==== DATA SUPPLIED

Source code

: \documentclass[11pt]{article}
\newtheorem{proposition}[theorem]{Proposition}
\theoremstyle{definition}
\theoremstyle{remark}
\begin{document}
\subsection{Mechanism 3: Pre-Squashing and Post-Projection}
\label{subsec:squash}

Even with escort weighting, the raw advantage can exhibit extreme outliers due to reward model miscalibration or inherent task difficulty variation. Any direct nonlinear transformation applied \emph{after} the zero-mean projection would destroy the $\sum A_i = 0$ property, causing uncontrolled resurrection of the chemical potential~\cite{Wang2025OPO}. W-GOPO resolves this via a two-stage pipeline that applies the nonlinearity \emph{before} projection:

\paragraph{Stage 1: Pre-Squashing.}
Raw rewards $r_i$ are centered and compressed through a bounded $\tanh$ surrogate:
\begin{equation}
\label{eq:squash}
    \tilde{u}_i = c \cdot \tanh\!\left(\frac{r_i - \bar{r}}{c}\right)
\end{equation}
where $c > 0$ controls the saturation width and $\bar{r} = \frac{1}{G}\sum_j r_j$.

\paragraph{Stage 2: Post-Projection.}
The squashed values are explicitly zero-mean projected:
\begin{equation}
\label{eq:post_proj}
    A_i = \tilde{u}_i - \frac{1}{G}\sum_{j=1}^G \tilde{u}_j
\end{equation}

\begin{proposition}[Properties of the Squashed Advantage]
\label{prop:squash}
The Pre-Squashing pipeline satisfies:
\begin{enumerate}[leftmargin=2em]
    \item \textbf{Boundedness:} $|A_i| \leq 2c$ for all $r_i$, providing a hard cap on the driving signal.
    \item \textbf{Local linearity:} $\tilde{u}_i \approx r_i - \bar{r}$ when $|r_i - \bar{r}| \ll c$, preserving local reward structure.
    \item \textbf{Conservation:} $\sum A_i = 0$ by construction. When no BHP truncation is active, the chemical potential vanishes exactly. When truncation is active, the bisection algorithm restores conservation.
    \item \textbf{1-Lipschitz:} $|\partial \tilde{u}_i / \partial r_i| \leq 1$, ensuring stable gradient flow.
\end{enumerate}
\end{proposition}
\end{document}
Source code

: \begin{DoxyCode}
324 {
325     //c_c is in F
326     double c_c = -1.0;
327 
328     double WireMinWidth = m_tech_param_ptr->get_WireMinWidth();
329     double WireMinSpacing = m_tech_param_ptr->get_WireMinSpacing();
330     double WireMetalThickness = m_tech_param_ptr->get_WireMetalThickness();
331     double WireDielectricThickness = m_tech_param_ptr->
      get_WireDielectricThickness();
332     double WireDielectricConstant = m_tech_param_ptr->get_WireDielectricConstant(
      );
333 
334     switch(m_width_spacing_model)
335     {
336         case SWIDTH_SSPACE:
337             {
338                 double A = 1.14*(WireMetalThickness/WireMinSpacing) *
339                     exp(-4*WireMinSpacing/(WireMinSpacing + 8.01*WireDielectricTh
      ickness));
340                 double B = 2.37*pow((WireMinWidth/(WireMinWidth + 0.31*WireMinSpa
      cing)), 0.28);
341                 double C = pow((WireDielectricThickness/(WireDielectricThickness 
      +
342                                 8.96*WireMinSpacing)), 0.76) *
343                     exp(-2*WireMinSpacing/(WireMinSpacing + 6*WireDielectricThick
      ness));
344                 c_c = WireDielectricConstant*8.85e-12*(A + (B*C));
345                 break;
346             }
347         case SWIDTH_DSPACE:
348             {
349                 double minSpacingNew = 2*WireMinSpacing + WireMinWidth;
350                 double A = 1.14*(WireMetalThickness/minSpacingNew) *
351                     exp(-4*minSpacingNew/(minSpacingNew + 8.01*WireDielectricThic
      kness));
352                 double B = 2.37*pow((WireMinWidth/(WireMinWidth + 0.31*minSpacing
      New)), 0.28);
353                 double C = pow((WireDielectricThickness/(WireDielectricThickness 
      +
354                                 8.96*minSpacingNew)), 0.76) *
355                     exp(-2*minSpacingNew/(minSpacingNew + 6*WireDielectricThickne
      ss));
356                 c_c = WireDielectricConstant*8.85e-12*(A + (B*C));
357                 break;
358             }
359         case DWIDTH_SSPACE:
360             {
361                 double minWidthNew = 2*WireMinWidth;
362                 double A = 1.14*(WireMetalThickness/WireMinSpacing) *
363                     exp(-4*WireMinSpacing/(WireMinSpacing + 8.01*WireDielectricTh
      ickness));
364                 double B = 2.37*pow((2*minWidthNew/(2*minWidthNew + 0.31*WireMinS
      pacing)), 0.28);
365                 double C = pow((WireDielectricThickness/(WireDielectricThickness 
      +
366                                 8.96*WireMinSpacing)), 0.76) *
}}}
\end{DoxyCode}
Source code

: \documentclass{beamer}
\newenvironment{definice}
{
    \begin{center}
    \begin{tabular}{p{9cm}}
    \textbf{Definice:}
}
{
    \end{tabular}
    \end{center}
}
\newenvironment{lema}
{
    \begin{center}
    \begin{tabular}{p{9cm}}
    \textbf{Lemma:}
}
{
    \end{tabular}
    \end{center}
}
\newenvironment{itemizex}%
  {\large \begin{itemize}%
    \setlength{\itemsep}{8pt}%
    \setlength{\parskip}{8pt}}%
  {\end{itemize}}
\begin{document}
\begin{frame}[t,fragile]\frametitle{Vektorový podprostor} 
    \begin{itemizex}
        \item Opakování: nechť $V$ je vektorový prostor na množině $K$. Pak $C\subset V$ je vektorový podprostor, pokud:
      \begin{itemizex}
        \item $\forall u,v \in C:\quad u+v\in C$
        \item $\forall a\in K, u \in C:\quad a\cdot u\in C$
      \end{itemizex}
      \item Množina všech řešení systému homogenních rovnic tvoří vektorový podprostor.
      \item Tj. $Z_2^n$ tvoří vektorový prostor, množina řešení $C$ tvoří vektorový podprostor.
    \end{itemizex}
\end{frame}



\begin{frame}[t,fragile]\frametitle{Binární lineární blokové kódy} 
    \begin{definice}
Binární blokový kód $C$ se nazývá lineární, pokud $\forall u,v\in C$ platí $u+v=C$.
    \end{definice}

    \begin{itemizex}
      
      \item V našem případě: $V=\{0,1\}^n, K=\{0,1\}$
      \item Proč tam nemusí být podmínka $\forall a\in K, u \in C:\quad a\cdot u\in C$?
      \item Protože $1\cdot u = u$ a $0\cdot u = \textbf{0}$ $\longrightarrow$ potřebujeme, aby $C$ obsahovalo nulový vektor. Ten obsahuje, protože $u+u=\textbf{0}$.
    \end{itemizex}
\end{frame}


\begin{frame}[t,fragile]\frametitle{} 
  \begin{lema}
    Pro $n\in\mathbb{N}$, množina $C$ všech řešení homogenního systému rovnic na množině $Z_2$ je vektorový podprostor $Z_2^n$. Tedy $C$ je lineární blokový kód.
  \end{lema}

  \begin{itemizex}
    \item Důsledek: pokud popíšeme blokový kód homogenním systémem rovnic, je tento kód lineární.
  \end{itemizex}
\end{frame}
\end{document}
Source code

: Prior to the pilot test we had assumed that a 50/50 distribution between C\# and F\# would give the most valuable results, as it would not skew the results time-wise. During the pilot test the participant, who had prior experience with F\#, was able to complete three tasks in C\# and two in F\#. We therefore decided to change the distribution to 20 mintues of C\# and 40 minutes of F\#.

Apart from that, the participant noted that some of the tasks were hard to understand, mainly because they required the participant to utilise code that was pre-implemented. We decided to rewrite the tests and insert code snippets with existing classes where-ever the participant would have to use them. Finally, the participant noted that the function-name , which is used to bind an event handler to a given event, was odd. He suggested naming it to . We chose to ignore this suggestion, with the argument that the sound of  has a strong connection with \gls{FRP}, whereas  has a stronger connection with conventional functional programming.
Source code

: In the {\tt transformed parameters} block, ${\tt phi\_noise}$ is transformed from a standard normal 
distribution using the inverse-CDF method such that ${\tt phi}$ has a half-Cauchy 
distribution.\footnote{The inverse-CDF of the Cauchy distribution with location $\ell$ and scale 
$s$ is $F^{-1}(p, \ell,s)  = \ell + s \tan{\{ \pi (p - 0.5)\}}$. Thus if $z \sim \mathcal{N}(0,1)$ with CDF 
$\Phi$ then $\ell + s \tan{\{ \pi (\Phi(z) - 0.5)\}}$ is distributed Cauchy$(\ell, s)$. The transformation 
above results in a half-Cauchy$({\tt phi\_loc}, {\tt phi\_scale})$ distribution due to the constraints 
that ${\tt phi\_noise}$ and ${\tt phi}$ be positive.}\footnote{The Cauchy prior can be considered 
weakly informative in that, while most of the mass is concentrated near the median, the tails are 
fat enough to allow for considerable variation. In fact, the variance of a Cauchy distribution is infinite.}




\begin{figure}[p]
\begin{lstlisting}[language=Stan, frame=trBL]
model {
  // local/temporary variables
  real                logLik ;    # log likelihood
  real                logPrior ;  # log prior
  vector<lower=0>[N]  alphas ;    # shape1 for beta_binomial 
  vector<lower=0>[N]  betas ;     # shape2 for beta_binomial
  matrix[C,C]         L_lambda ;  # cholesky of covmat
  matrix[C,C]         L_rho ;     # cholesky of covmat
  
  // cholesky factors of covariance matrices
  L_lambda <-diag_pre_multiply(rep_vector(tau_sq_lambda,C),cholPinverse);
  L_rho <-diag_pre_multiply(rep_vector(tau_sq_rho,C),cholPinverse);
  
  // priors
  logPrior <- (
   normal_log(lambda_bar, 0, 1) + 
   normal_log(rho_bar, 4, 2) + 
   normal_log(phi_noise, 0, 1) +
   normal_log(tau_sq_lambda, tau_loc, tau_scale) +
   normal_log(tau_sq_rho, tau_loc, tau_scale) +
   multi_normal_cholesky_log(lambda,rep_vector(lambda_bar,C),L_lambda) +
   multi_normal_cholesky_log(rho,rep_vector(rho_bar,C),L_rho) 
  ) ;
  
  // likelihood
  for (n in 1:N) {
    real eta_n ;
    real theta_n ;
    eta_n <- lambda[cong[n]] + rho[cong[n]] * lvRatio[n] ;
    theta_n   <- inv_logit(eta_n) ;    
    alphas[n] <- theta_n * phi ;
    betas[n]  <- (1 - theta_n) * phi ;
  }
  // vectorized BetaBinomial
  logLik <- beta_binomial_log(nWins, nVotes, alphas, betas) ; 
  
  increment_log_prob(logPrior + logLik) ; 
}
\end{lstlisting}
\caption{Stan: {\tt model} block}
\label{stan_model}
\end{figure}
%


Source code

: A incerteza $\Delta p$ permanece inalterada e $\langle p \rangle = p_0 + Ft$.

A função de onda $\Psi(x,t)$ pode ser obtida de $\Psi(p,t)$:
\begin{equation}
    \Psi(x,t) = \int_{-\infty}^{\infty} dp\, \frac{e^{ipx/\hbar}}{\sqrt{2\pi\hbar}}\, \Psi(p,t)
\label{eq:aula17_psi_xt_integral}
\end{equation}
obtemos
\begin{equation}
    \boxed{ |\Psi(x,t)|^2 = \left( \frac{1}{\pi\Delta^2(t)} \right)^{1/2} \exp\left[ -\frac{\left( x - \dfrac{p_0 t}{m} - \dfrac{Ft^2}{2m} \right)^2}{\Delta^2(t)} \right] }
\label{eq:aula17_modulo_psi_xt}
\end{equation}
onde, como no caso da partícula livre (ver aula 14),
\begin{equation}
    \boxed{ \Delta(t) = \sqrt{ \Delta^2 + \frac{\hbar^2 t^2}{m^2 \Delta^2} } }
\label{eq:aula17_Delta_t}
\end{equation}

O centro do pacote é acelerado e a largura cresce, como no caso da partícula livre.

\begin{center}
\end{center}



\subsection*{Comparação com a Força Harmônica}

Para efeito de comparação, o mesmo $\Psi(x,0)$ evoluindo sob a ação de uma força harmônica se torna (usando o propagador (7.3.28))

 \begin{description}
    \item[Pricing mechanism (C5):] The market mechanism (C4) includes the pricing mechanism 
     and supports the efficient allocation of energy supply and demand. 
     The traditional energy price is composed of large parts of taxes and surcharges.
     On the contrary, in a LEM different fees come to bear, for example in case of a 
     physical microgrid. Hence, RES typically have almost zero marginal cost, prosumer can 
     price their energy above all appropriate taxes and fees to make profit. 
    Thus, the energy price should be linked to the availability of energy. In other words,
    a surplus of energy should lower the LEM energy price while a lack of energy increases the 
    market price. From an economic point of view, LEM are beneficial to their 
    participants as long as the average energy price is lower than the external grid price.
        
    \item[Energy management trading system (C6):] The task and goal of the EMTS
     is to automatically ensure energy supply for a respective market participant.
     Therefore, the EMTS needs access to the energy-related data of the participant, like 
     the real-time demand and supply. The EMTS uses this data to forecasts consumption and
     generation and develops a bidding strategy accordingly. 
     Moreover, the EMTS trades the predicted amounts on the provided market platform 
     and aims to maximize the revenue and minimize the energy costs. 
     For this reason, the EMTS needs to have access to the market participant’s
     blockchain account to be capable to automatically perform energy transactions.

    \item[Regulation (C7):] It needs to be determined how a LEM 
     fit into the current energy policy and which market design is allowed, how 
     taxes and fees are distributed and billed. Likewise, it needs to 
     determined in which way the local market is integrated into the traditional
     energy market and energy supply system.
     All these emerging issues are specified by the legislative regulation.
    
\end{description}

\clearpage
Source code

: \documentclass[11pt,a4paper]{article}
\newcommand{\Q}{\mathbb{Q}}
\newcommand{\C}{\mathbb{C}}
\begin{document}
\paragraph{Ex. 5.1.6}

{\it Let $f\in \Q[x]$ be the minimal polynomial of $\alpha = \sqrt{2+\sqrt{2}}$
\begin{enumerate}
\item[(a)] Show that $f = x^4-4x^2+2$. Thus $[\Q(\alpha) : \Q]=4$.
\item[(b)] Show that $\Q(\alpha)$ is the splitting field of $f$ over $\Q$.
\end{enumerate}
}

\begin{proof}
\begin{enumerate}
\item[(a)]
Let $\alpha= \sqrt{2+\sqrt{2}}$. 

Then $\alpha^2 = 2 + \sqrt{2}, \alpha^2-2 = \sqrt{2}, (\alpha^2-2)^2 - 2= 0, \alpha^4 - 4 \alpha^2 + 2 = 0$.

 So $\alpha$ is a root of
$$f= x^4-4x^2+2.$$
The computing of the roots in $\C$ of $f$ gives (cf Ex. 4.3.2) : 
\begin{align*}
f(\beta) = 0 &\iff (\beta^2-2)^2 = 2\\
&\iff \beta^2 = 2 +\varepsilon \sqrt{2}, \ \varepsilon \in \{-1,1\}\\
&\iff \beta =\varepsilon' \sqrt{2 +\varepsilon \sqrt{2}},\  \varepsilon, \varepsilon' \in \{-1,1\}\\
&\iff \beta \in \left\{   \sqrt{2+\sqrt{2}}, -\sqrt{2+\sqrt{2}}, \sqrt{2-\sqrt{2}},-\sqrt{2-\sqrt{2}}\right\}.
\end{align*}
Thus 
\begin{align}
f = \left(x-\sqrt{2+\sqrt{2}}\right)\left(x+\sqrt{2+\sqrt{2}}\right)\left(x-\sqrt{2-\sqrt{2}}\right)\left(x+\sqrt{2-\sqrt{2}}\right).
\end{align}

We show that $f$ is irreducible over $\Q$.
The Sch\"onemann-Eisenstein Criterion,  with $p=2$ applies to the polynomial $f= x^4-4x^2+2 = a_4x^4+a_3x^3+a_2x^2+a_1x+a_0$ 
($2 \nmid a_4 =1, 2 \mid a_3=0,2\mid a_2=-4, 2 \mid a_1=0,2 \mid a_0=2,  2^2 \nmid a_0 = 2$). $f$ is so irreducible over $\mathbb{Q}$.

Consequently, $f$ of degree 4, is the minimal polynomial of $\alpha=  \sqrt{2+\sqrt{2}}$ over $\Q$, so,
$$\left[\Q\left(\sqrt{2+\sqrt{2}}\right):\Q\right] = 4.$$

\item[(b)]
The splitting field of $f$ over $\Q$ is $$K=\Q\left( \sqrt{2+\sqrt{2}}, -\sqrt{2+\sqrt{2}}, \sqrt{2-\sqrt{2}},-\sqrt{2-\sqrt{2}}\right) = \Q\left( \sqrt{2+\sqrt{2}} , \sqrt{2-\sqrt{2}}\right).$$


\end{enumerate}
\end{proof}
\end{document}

========

Write the "So $\alpha$ is a root of" line and all later lines exactly. Stop at the end of the data.

#### [FINISHED TASK]
 So $\alpha$ is a root of
$$f= x^4-4x^2+2.$$
The computing of the roots in $\C$ of $f$ gives (cf Ex. 4.3.2) : 
\begin{align*}
f(\beta) = 0 &\iff (\beta^2-2)^2 = 2\\
&\iff \beta^2 = 2 +\varepsilon \sqrt{2}, \ \varepsilon \in \{-1,1\}\\
&\iff \beta =\varepsilon' \sqrt{2 +\varepsilon \sqrt{2}},\  \varepsilon, \varepsilon' \in \{-1,1\}\\
&\iff \beta \in \left\{   \sqrt{2+\sqrt{2}}, -\sqrt{2+\sqrt{2}}, \sqrt{2-\sqrt{2}},-\sqrt{2-\sqrt{2}}\right\}.
\end{align*}
Thus 
\begin{align}
f = \left(x-\sqrt{2+\sqrt{2}}\right)\left(x+\sqrt{2+\sqrt{2}}\right)\left(x-\sqrt{2-\sqrt{2}}\right)\left(x+\sqrt{2-\sqrt{2}}\right).
\end{align}

We show that $f$ is irreducible over $\Q$.
The Sch\"onemann-Eisenstein Criterion,  with $p=2$ applies to the polynomial $f= x^4-4x^2+2 = a_4x^4+a_3x^3+a_2x^2+a_1x+a_0$ 
($2 \nmid a_4 =1, 2 \mid a_3=0,2\mid a_2=-4, 2 \mid a_1=0,2 \mid a_0=2,  2^2 \nmid a_0 = 2$). $f$ is so irreducible over $\mathbb{Q}$.

Consequently, $f$ of degree 4, is the minimal polynomial of $\alpha=  \sqrt{2+\sqrt{2}}$ over $\Q$, so,
$$\left[\Q\left(\sqrt{2+\sqrt{2}}\right):\Q\right] = 4.$$

\item[(b)]
The splitting field of $f$ over $\Q$ is $$K=\Q\left( \sqrt{2+\sqrt{2}}, -\sqrt{2+\sqrt{2}}, \sqrt{2-\sqrt{2}},-\sqrt{2-\sqrt{2}}\right) = \Q\left( \sqrt{2+\sqrt{2}} , \sqrt{2-\sqrt{2}}\right).$$


\end{enumerate}
\end{proof}
\end{document}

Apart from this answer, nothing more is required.